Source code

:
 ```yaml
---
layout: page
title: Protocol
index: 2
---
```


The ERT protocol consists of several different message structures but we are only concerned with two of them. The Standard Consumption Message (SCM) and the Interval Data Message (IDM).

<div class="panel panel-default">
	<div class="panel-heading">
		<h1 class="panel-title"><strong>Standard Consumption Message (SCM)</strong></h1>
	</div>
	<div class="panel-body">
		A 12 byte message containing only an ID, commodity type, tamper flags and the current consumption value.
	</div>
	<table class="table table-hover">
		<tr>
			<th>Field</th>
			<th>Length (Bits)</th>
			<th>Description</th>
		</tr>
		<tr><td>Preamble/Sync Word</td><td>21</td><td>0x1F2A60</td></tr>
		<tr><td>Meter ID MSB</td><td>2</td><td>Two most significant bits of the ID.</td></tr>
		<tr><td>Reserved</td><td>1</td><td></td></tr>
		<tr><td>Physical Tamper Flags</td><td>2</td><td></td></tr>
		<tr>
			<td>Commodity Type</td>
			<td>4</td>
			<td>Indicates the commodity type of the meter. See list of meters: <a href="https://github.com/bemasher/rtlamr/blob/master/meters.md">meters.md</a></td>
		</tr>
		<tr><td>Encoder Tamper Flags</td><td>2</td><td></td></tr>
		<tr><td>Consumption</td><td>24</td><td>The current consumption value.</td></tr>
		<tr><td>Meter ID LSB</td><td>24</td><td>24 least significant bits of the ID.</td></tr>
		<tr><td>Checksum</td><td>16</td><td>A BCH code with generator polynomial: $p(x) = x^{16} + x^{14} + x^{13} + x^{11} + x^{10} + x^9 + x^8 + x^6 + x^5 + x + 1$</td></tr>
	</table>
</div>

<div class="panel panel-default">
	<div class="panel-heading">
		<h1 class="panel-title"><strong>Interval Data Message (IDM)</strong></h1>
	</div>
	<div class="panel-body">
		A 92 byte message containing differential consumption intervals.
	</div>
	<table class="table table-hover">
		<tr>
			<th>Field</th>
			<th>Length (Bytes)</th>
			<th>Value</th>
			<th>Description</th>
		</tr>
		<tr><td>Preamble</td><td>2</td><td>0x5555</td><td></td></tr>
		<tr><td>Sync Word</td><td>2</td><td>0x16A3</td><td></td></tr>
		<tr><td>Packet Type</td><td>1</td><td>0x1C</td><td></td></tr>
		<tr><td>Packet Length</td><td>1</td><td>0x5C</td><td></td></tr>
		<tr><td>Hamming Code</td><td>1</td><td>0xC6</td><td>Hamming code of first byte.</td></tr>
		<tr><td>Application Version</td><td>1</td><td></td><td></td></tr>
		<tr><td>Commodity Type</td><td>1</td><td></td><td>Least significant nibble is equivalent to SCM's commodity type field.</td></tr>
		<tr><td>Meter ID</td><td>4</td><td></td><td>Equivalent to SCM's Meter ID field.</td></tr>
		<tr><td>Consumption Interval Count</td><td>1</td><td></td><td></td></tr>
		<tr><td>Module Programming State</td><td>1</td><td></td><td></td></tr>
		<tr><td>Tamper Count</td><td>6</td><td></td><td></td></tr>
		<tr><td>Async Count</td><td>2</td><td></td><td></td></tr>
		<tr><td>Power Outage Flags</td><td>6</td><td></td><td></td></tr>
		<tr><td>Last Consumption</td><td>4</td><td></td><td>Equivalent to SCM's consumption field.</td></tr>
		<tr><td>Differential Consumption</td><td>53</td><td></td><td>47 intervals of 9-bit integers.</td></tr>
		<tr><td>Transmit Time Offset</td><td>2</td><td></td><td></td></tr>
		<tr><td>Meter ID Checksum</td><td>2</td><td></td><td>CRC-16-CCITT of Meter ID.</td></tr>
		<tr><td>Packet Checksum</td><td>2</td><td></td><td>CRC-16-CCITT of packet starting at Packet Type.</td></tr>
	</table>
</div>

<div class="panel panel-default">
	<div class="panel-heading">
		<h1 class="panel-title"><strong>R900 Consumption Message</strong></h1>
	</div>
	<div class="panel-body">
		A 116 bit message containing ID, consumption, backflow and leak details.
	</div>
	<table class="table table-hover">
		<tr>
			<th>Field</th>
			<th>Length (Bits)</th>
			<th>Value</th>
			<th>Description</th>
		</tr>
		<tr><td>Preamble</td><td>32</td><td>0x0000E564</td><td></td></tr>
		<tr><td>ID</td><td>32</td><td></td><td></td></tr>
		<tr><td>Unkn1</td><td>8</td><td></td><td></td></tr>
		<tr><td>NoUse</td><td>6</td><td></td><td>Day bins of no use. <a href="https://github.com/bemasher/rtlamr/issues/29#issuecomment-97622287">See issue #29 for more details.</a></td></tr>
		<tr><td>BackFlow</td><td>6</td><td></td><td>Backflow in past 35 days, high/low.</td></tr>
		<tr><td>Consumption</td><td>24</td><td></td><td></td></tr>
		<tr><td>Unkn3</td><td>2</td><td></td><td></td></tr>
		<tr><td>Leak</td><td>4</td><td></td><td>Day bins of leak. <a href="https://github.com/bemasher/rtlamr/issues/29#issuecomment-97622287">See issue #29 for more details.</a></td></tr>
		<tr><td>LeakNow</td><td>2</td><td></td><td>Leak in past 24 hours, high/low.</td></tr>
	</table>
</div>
-----
Print the entire set of records again, exactly.

Source code

:
 ```yaml
---
layout: page
title: Protocol
index: 2
---
```


The ERT protocol consists of several different message structures but we are only concerned with two of them. The Standard Consumption Message (SCM) and the Interval Data Message (IDM).

<div class="panel panel-default">
	<div class="panel-heading">
		<h1 class="panel-title"><strong>Standard Consumption Message (SCM)</strong></h1>
	</div>
	<div class="panel-body">
		A 12 byte message containing only an ID, commodity type, tamper flags and the current consumption value.
	</div>
	<table class="table table-hover">
		<tr>
			<th>Field</th>
			<th>Length (Bits)</th>
			<th>Description</th>
		</tr>
		<tr><td>Preamble/Sync Word</td><td>21</td><td>0x1F2A60</td></tr>
		<tr><td>Meter ID MSB</td><td>2</td><td>Two most significant bits of the ID.</td></tr>
		<tr><td>Reserved</td><td>1</td><td></td></tr>
		<tr><td>Physical Tamper Flags</td><td>2</td><td></td></tr>
		<tr>
			<td>Commodity Type</td>
			<td>4</td>
			<td>Indicates the commodity type of the meter. See list of meters: <a href="https://github.com/bemasher/rtlamr/blob/master/meters.md">meters.md</a></td>
		</tr>
		<tr><td>Encoder Tamper Flags</td><td>2</td><td></td></tr>
		<tr><td>Consumption</td><td>24</td><td>The current consumption value.</td></tr>
		<tr><td>Meter ID LSB</td><td>24</td><td>24 least significant bits of the ID.</td></tr>
		<tr><td>Checksum</td><td>16</td><td>A BCH code with generator polynomial: $p(x) = x^{16} + x^{14} + x^{13} + x^{11} + x^{10} + x^9 + x^8 + x^6 + x^5 + x + 1$</td></tr>
	</table>
</div>

<div class="panel panel-default">
	<div class="panel-heading">
		<h1 class="panel-title"><strong>Interval Data Message (IDM)</strong></h1>
	</div>
	<div class="panel-body">
		A 92 byte message containing differential consumption intervals.
	</div>
	<table class="table table-hover">
		<tr>
			<th>Field</th>
			<th>Length (Bytes)</th>
			<th>Value</th>
			<th>Description</th>
		</tr>
		<tr><td>Preamble</td><td>2</td><td>0x5555</td><td></td></tr>
		<tr><td>Sync Word</td><td>2</td><td>0x16A3</td><td></td></tr>
		<tr><td>Packet Type</td><td>1</td><td>0x1C</td><td></td></tr>
		<tr><td>Packet Length</td><td>1</td><td>0x5C</td><td></td></tr>
		<tr><td>Hamming Code</td><td>1</td><td>0xC6</td><td>Hamming code of first byte.</td></tr>
		<tr><td>Application Version</td><td>1</td><td></td><td></td></tr>
		<tr><td>Commodity Type</td><td>1</td><td></td><td>Least significant nibble is equivalent to SCM's commodity type field.</td></tr>
		<tr><td>Meter ID</td><td>4</td><td></td><td>Equivalent to SCM's Meter ID field.</td></tr>
		<tr><td>Consumption Interval Count</td><td>1</td><td></td><td></td></tr>
		<tr><td>Module Programming State</td><td>1</td><td></td><td></td></tr>
		<tr><td>Tamper Count</td><td>6</td><td></td><td></td></tr>
		<tr><td>Async Count</td><td>2</td><td></td><td></td></tr>
		<tr><td>Power Outage Flags</td><td>6</td><td></td><td></td></tr>
		<tr><td>Last Consumption</td><td>4</td><td></td><td>Equivalent to SCM's consumption field.</td></tr>
		<tr><td>Differential Consumption</td><td>53</td><td></td><td>47 intervals of 9-bit integers.</td></tr>
		<tr><td>Transmit Time Offset</td><td>2</td><td></td><td></td></tr>
		<tr><td>Meter ID Checksum</td><td>2</td><td></td><td>CRC-16-CCITT of Meter ID.</td></tr>
		<tr><td>Packet Checksum</td><td>2</td><td></td><td>CRC-16-CCITT of packet starting at Packet Type.</td></tr>
	</table>
</div>

<div class="panel panel-default">
	<div class="panel-heading">
		<h1 class="panel-title"><strong>R900 Consumption Message</strong></h1>
	</div>
	<div class="panel-body">
		A 116 bit message containing ID, consumption, backflow and leak details.
	</div>
	<table class="table table-hover">
		<tr>
			<th>Field</th>
			<th>Length (Bits)</th>
			<th>Value</th>
			<th>Description</th>
		</tr>
		<tr><td>Preamble</td><td>32</td><td>0x0000E564</td><td></td></tr>
		<tr><td>ID</td><td>32</td><td></td><td></td></tr>
		<tr><td>Unkn1</td><td>8</td><td></td><td></td></tr>
		<tr><td>NoUse</td><td>6</td><td></td><td>Day bins of no use. <a href="https://github.com/bemasher/rtlamr/issues/29#issuecomment-97622287">See issue #29 for more details.</a></td></tr>
		<tr><td>BackFlow</td><td>6</td><td></td><td>Backflow in past 35 days, high/low.</td></tr>
		<tr><td>Consumption</td><td>24</td><td></td><td></td></tr>
		<tr><td>Unkn3</td><td>2</td><td></td><td></td></tr>
		<tr><td>Leak</td><td>4</td><td></td><td>Day bins of leak. <a href="https://github.com/bemasher/rtlamr/issues/29#issuecomment-97622287">See issue #29 for more details.</a></td></tr>
		<tr><td>LeakNow</td><td>2</td><td></td><td>Leak in past 24 hours, high/low.</td></tr>
	</table>
</div>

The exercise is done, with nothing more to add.